The concept: a multi-microphone array that listens to surrounding sound, determines its direction, and communicates direction back to the wearer through embedded LEDs, enabling people with hearing impairments to visually perceive the direction of sound around them.
- Build a proof-of-concept multi-microphone device demonstrating audio source direction detection, volume/amplitude measurement, and tone/frequency analysis
- Design a 6-microphone circular array optimized for spatial audio capture with matched sensitivity, SNR, gain, and phase response characteristics
- Deliver a standalone functional demo system running real-time inference on embedded hardware
- Understand and prevent thermal issues over extended usage
- Primary application: assistive technology for hearing-impaired users; secondary applications include alerting workers in high-noise construction and industrial environments
- R&D engagement scoped at 632 hours across hardware (160 hrs), software (160 hrs), testing (240 hrs), industrial design (48 hrs), and supply (24 hrs)

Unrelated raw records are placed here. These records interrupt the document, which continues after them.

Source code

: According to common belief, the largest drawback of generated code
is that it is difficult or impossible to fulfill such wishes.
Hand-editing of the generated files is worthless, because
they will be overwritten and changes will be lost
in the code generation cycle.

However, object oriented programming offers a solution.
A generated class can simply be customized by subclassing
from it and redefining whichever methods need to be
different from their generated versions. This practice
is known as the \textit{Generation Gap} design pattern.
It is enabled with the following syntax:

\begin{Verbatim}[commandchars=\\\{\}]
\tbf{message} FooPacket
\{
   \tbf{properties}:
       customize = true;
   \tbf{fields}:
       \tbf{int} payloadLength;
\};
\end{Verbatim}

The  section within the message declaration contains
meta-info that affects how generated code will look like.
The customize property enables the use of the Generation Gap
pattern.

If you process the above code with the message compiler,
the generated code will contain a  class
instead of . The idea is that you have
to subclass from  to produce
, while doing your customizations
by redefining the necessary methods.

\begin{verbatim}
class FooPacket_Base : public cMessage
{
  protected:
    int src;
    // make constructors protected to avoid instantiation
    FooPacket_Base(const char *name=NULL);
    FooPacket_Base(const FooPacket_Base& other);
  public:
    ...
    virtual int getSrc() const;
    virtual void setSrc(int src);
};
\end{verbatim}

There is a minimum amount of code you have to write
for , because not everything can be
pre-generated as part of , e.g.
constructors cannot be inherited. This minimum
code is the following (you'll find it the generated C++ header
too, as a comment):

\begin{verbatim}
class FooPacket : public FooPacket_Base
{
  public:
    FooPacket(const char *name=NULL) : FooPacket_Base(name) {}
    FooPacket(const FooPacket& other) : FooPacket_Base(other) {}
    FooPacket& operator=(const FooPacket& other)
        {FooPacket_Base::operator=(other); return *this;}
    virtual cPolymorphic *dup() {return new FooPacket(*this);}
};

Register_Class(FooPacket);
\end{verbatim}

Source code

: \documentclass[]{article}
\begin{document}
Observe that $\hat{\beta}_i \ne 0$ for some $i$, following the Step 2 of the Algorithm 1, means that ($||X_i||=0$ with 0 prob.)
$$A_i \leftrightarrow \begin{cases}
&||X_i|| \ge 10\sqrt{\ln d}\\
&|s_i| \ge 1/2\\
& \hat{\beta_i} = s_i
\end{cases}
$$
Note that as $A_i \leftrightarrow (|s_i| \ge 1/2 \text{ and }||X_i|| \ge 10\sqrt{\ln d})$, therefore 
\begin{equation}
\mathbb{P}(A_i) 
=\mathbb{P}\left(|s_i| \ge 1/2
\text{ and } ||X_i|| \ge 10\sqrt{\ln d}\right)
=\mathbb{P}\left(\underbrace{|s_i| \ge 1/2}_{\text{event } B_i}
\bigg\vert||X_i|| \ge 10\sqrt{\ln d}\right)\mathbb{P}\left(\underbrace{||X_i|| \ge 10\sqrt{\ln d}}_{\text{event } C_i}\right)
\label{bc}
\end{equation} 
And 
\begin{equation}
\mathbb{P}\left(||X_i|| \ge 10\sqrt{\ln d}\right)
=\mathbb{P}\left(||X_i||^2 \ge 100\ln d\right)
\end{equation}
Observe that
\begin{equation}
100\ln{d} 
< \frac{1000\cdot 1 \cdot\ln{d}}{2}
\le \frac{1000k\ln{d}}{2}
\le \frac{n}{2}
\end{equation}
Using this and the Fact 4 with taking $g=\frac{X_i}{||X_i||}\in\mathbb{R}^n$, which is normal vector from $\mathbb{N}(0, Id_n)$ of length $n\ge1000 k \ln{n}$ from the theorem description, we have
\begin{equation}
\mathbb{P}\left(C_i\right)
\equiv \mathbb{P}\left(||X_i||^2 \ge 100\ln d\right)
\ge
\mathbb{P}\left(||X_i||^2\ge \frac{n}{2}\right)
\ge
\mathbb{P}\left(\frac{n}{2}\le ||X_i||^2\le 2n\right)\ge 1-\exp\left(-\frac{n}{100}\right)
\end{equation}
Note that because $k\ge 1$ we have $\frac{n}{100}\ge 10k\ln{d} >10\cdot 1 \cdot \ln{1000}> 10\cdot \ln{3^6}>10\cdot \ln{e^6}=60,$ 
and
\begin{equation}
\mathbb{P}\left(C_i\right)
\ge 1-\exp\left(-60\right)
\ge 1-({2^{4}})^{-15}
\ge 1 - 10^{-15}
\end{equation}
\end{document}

The Electronics Engineering Challenges
Traditional analytical methods for audio source direction detection rely on complex mathematical models and perform poorly in reverberant, real-world environments. Design 1st’s electronics team selected a machine learning approach for its potential to adapt to diverse acoustic conditions without manual parameter tuning.
- Designed and characterized a 6-microphone circular array, selecting microphone type and optimizing placement spacing to capture the interchannel delay and amplitude differences critical to direction-of-arrival estimation
- Developed multi-channel audio capture circuitry with codec/ADC components capable of digitizing six simultaneous audio streams at sufficient resolution for ML feature extraction
- Evaluated OTS vs. custom board architectures, building the demo platform on a Raspberry Pi with 7” touchscreen LCD and USB-connected microphone array for rapid iteration
- Integrated an Arduino-controlled stepper motor turntable to automate microphone array rotation during data capture, enabling hundreds of samples at precisely controlled angles across full 360-degree sweeps
The Machine Learning & Software Challenges
With no existing ML model for this specific audio localization task, Design 1st’s software team built the entire data pipeline and inference system from scratch, from capture methodology through trained model deployment on edge hardware.
- Constructed a custom sound isolation test chamber with acoustic treatment for controlled dataset capture, supplementing outdoor and indoor recording sessions across multiple rooms and acoustic profiles
- Captured and curated datasets spanning 18+ recording sessions in varied environments — professional recording studios, offices, outdoor fields, and the custom test chamber — with each session producing approximately 1.8 GB of multi-channel audio data
- Trained deep learning models to correlate subtle interchannel audio differences with angle of incidence, independent of actual audio content or ambient conditions
- Utilized Pyroomacoustics software to generate simulated audio datasets with configurable room geometry, air absorption, SNR, surface materials, and reverberation time — accelerating training data generation beyond what physical capture alone could achieve
- Deployed real-time inference on the Raspberry Pi demo unit achieving 1–2 second detection latency with threshold-based activity filtering to suppress spurious background noise
Product Results
Following extensive R&D by Design 1st, the Smart Audio Awareness Glasses project validated that machine learning-based audio spatial localization is a viable path toward a wearable, head-mounted assistive device.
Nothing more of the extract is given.